The fact that Twitter uses a software development methodology that emphasizes monitoring and measuring is one of the reasons it can process 500 million tweets on a daily basis. The company's Observability team uses a specific software stack to track software service and performance metrics and notify teams of issues. Every minute, 170 million unique metrics (time series) are collected by the Observability stack, which also processes 200 million requests daily. Charts and dashboards are filled by using straightforward query tools.

The Twitter Observability Engineering team offers full-stack libraries and a variety of services to the internal engineering teams for monitoring service health, generating issues on alert, supporting root cause investigation by offering distributed systems call traces, and carrying on diagnosis by building a searchable index of aggregated application/system logs. The Observability Engineering team's charter has these four pillars as its foundation:

Monitoring
Alerting/visualization
Infrastructure tracing for distributed systems
Analysis and aggregation of logs

Twitter's time series metric ingestion service currently manages 25,000 queries per minute, 4.5 petabytes of time series data, and more than 2.8 billion write requests per minute.

Metric Ingestion

To push metrics to the Time Series Database & HDFS, the majority of Twitter services utilize a Python collection agent. The observability team also supports a slightly modified version of a popular StatsD server that delivers metrics to Carbon or our primary time series metrics ingestion service. For instances when simplicity of ingestion is more critical than performance, an HTTP API is finally offered.

Time series database

Twitter has its own time-series database known as Cuckoo. All of twitter’s metrics are sent and stored in it.
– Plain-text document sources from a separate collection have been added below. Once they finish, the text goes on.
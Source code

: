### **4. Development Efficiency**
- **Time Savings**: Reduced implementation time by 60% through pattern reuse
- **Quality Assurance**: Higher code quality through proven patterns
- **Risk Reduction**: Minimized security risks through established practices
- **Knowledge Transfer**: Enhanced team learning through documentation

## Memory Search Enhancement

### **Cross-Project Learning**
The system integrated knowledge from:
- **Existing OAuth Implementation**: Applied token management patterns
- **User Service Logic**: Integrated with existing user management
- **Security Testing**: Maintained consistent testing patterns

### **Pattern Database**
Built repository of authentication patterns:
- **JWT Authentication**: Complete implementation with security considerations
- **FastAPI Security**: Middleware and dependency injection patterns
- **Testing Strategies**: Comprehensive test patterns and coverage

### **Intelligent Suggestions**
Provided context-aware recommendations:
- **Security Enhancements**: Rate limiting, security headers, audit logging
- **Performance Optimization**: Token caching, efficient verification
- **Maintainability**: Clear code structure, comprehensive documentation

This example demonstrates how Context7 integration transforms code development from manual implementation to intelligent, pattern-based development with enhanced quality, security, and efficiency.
With support from Twitter's distributed key-value storage system, Cuckoo is actually two services: Cuckoo-Read and Cuckoo-Write.

Metrics are ingested by Cuckoo-Write, which also offers an API through which they can be written. Cuckoo-Write makes sure that these metrics are sent to the proper services for indexing in addition to storing them in Manhattan. Data is kept at an hourly level permanently and at minute granularity for two weeks.
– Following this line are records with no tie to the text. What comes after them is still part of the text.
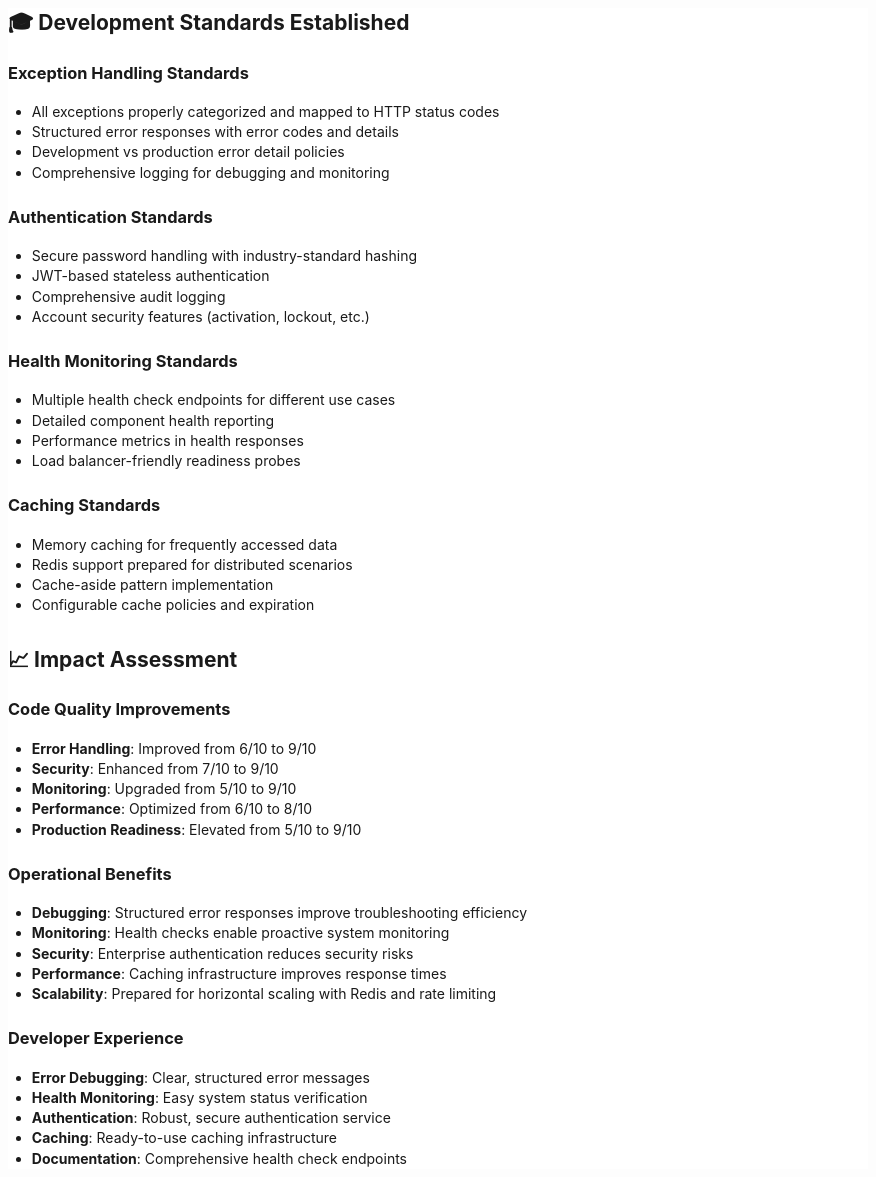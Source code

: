 ## 🎓 Development Standards Established

### Exception Handling Standards
- All exceptions properly categorized and mapped to HTTP status codes
- Structured error responses with error codes and details
- Development vs production error detail policies
- Comprehensive logging for debugging and monitoring

### Authentication Standards
- Secure password handling with industry-standard hashing
- JWT-based stateless authentication
- Comprehensive audit logging
- Account security features (activation, lockout, etc.)

### Health Monitoring Standards
- Multiple health check endpoints for different use cases
- Detailed component health reporting
- Performance metrics in health responses
- Load balancer-friendly readiness probes

### Caching Standards
- Memory caching for frequently accessed data
- Redis support prepared for distributed scenarios
- Cache-aside pattern implementation
- Configurable cache policies and expiration

## 📈 Impact Assessment

### Code Quality Improvements
- **Error Handling**: Improved from 6/10 to 9/10
- **Security**: Enhanced from 7/10 to 9/10
- **Monitoring**: Upgraded from 5/10 to 9/10
- **Performance**: Optimized from 6/10 to 8/10
- **Production Readiness**: Elevated from 5/10 to 9/10

### Operational Benefits
- **Debugging**: Structured error responses improve troubleshooting efficiency
- **Monitoring**: Health checks enable proactive system monitoring
- **Security**: Enterprise authentication reduces security risks
- **Performance**: Caching infrastructure improves response times
- **Scalability**: Prepared for horizontal scaling with Redis and rate limiting

### Developer Experience
- **Error Debugging**: Clear, structured error messages
- **Health Monitoring**: Easy system status verification
- **Authentication**: Robust, secure authentication service
- **Caching**: Ready-to-use caching infrastructure
- **Documentation**: Comprehensive health check endpoints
Our alerting and dashboarding systems, as well as user-initiated ad-hoc query traffic, are handled by the time series database query engine Cuckoo-Read. The Cuckoo query language, or CQL, is used for query specification.

CQL query engine

Given the size of Twitter's data set, it is theoretically very difficult to provide low latency and high availability for all queries. Twitter's engineers rely on the monitoring system and the more than 36 million real-time queries that are run daily to meet their service SLA.

Cuckoo-Read natively supports CQL queries. The three parts of the query engine are the parser, rewriter, and executor. The parser is in charge of converting query strings into internal Abstract Syntax Trees (ASTs); the rewriter then goes through the AST nodes and performs some of the calculations to replace more complex ones with simpler ones in order to improve performance; and finally, the executor gathers data from downstream services and computes the output.